Autre chose, c’est notamment poursuivre le débat sur la question républicaine.
Rappelons les point d’accords et répondons ensuite aux questions.
1) Le point d’accord fondamental, c’est que « la République n’est pas un bloc ». Des républiques il y en a de toutes sortes. On a lutté contre l’oppression au nom de la République, mais on a aussi massacré les ouvriers en juin 1848 ou les peuples coloniaux au nom de la République. Il nous faut donc, à chaque fois, procéder à l’analyse concrète d’une situation concrète. C’est notre point commun, avec Daniel aussi qui nous rappelle, qu’après 1848, « il n’y aura plus désormais de République tout court. Elle sera sociale ou ne sera qu’une caricature d’elle-même.. », mais c’est une divergence fondamentale avec Mélenchon pour qui la République « tout court » est une référence, au-delà de son contenu social. La république est, pour lui, une forme politique qui transcende la lutte de classe, ce qui le conduit à la mythifier.
2) Il ya bien entendu cette divergence qui éclaire les points de vue différents sur la VIe République. La querelle ne porte pas sur le chiffre, mais sur le contenu que les uns et les autres donnent une nouvelle république. Samy nous reproche notre méfiance vis à vis des conceptions politico-institutionnelles de Mélenchon. Il ya pourtant de quoi se méfier.
Nous avons rappelé la filiation mitterrandienne. Aujourd’hui encore Mélenchon ne se prononce toujours pas sur la disparition de la présidence de la République. Comment ne pas être méfiant quand on connait le « personnalisme autoritaire » de celui-ci, à la tête de son propre parti. Sa VIe République ne conduit pas à la rupture avec les vielles institutions de la république bourgeoise et à la construction d’une nouvelle architecture institutionnelle qui s’appuie sur des assemblées populaires élues au suffrage universel, dans les communes et les entreprises, sur le plan local et national. Sa VIe République constitue plutôt une réforme des instituions parlementaires actuelles.
Nous ne pensons pas, non plus, que la VIe République de Mélenchon soit une république sociale dans le sens où, s’il défend des propositions de réformes sociales, il n’envisage pas de commencer un processus de rupture avec le capitalisme. Il ne s’agit pas, pour lui de commencer un processus d’autogestion socialiste dans le sens d’une dépossession des capitalistes de la propriété des secteurs clé de l’économie pour les confier à la gestion populaire.

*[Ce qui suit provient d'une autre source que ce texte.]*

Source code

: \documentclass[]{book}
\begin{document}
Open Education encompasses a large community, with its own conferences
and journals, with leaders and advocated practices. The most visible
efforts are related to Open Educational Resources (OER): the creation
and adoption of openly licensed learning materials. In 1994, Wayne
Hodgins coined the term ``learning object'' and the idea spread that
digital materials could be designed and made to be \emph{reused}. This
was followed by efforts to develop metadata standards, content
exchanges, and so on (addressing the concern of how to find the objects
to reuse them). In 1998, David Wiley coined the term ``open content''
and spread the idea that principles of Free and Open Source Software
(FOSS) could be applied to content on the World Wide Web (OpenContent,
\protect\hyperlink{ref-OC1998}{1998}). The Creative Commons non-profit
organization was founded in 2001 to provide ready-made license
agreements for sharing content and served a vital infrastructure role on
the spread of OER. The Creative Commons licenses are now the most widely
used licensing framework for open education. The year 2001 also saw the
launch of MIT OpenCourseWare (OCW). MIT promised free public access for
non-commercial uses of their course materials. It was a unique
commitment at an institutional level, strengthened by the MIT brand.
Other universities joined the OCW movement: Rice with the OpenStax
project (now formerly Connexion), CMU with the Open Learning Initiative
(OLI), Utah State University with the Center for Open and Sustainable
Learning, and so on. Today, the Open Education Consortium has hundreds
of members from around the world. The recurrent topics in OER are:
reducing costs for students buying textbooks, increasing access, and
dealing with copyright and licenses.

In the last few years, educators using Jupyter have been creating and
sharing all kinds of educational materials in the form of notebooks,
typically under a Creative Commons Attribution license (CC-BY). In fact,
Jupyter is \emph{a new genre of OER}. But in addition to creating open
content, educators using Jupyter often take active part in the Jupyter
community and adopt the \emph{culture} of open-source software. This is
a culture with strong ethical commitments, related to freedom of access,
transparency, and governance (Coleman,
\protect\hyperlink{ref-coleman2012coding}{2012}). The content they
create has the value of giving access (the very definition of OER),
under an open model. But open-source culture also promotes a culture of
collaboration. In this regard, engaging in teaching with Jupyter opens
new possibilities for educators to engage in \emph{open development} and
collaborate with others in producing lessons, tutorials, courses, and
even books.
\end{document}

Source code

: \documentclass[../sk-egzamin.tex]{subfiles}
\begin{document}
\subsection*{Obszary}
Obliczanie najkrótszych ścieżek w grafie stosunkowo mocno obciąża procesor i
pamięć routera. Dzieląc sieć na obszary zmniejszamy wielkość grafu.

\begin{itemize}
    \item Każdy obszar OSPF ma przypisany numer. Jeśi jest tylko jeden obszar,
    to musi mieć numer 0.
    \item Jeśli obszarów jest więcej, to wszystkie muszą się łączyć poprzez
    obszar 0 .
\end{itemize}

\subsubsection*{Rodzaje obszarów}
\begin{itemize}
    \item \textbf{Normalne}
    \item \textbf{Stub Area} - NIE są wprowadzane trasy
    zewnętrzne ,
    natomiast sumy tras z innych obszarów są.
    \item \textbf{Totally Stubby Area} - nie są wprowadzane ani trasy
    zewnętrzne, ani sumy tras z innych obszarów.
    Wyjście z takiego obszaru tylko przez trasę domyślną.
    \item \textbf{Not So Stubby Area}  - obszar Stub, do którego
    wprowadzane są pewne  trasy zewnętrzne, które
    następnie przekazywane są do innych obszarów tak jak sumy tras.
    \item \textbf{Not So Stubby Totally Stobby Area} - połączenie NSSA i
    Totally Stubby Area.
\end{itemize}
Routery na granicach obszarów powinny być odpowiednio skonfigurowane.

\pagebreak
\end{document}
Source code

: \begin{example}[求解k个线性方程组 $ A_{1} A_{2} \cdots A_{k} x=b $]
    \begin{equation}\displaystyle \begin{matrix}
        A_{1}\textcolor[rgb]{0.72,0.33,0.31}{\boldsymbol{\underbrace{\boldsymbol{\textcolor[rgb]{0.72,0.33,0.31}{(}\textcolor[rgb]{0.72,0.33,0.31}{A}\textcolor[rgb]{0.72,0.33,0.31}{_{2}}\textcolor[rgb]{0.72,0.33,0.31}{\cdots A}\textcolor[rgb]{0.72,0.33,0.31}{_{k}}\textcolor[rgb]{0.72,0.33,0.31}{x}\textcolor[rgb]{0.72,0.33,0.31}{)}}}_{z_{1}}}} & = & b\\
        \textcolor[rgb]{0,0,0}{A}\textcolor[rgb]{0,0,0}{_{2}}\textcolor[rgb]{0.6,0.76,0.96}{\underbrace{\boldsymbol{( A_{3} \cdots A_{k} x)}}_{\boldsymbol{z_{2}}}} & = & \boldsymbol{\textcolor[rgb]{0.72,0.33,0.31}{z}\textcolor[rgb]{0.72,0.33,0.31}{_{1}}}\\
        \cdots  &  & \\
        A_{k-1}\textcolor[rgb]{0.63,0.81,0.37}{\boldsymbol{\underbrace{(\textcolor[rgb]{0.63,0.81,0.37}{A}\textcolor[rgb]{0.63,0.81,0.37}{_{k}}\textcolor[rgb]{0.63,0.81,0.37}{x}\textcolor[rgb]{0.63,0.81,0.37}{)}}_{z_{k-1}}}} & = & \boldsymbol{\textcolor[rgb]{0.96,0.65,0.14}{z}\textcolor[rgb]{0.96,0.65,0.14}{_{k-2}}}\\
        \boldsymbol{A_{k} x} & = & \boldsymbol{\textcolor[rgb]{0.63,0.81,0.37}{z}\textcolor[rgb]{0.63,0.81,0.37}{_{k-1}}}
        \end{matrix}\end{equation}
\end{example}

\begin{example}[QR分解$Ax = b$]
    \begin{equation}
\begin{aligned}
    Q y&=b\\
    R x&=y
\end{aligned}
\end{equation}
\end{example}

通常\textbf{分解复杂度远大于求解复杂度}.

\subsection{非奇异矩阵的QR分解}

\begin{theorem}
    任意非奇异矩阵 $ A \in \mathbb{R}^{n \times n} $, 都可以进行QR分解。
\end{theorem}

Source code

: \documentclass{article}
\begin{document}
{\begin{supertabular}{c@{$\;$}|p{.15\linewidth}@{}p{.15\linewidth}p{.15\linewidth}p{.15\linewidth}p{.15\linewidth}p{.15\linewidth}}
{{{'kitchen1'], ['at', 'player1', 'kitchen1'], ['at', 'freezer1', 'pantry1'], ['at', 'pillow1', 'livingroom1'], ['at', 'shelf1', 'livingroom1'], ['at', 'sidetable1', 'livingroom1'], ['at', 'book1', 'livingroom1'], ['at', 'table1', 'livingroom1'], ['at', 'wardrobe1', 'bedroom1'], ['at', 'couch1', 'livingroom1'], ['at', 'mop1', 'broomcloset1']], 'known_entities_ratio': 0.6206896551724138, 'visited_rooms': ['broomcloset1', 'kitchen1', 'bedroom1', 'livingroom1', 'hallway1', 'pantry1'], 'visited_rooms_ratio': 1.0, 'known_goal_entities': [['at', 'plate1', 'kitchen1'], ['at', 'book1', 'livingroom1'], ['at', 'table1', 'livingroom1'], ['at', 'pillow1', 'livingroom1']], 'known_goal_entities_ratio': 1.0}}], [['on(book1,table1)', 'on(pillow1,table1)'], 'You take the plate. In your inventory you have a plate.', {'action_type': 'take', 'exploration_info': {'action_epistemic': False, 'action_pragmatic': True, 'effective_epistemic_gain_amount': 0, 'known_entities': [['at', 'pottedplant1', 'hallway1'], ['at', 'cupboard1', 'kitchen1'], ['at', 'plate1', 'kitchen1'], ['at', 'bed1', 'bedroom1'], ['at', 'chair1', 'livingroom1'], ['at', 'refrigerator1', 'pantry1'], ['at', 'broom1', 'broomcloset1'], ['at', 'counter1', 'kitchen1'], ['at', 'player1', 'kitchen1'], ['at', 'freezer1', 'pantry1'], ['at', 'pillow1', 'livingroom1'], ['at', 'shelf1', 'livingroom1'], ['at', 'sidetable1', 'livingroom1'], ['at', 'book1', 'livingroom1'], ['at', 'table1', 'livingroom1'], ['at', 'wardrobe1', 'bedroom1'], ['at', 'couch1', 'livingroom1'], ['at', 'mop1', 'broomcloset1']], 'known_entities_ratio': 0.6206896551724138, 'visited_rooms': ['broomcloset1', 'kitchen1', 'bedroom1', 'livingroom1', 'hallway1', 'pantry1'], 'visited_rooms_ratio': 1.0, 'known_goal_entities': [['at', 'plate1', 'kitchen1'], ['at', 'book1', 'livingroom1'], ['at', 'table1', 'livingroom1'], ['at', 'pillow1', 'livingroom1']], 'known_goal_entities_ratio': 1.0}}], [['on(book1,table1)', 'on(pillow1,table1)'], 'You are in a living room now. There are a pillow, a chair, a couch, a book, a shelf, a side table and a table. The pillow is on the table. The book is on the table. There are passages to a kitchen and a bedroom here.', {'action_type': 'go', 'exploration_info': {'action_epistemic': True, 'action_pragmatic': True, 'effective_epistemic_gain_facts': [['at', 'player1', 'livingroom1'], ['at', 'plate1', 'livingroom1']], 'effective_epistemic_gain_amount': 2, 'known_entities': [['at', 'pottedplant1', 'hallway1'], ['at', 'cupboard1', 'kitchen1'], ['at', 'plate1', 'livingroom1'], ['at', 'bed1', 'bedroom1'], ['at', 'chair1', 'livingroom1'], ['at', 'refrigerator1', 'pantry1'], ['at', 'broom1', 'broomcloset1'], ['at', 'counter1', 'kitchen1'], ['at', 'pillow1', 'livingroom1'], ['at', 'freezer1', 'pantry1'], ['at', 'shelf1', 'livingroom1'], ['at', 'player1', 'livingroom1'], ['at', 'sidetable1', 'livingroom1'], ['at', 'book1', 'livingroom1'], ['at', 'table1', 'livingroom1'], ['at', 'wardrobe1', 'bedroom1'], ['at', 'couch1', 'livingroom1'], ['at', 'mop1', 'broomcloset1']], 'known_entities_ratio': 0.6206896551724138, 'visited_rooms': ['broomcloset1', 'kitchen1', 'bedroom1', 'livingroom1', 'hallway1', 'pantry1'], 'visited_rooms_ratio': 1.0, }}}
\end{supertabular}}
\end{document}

Voilà pourquoi – même si nous pouvons ensemble combattre pour la défense des libertés démocratiques ou pour la conquête de nouveaux droits institutionnels comme celle d’une assemblée élue à la proportionnelle –, nous ne pouvons nous réclamer de la même VIe République que celle dont se réclame la direction du Front de gauche. Il y a aussi un désaccord sur l’opportunité d’en faire un débouché politique actuel dans la lutte contre l’austérité. Comme tus-le dis, « Non la référence « républicaine » ne peut être le centre d’une stratégie de classe, même en France ». Faut il , alors, en faire aujourd’hui un axe central, comme l’a fait la direction du Front de gauche lors de la manifestation du 5 mai dernier ?
3) Sur le mot d’ordre de Constituante, nous sommes aussi d’accord. Nous défendons, chacun à notre manière, une vielle revendication institutionnelle démocratique radicale qu’ a défendu, la Ligue communiste pour la 1re fois en 1969, la LCR, puis le NPA, dans ses documents du 1er congrès :
« Une démocratie politique élargie implique de rompre avec les institutions de la Ve République et leur hyper présidentialisme, de supprimer la fonction présidentielle. De revendiquer la proportionnelle intégrale, l’élection d’une Assemblée constituante, la suppression de toutes les instances qui comme le Sénat ou le Conseil constitutionnel confisque encore plus la démocratie. D’établir une rotation et une limitation stricte des mandats, la parité réelle dans tout corps élu. De développer une citoyenneté complète de résidents-travailleurs basé sur le droit du sol intégral. Ces nouvelles conquêtes démocratiques ne peuvent se penser sans des mobilisations profondes, émancipatrices, inventant de nouvelles formes de pratiques démocratiques répondant aux défis du monde d’aujourd’hui. »
Il y a, c’est vrai, une discussion sur cette question au sein du NPA, plus précisément sur la place des mots d’ordre de la démocratie radicale dans un pays comme le nôtre. A la différence d’autres positions présentes dans le NPA, je reste convaincu de l’utilité d’une démarche type « assemblée constituante » pour commencer un processus de rupture démocratique. Il y a ensuite un autre débat portant sur l’opportunité ou pas, dans telle ou telle conjoncture, d’avancer des mots d’ordre institutionnels, pour que ceux–ci soient un point d’appui pour la mobilisation et non une diversion ou une impasse. Et là encore, cela dépend de la situation. Orienter la mobilisation sociale contre les retraites en 2010 vers un référendum, comme l’a fait Mélenchon, alors que la mobilisation bat son plein et qu’on est peut la pousser vers une grève générale, ce n’est pas utiliser un mot d’ordre institutionnel comme un point d’appui, c’est enfermer la mobilisation dans les cadre du fonctionnement des institutions actuelles. En effet, le maniement de propositions institutionnelles doit être précautionneux.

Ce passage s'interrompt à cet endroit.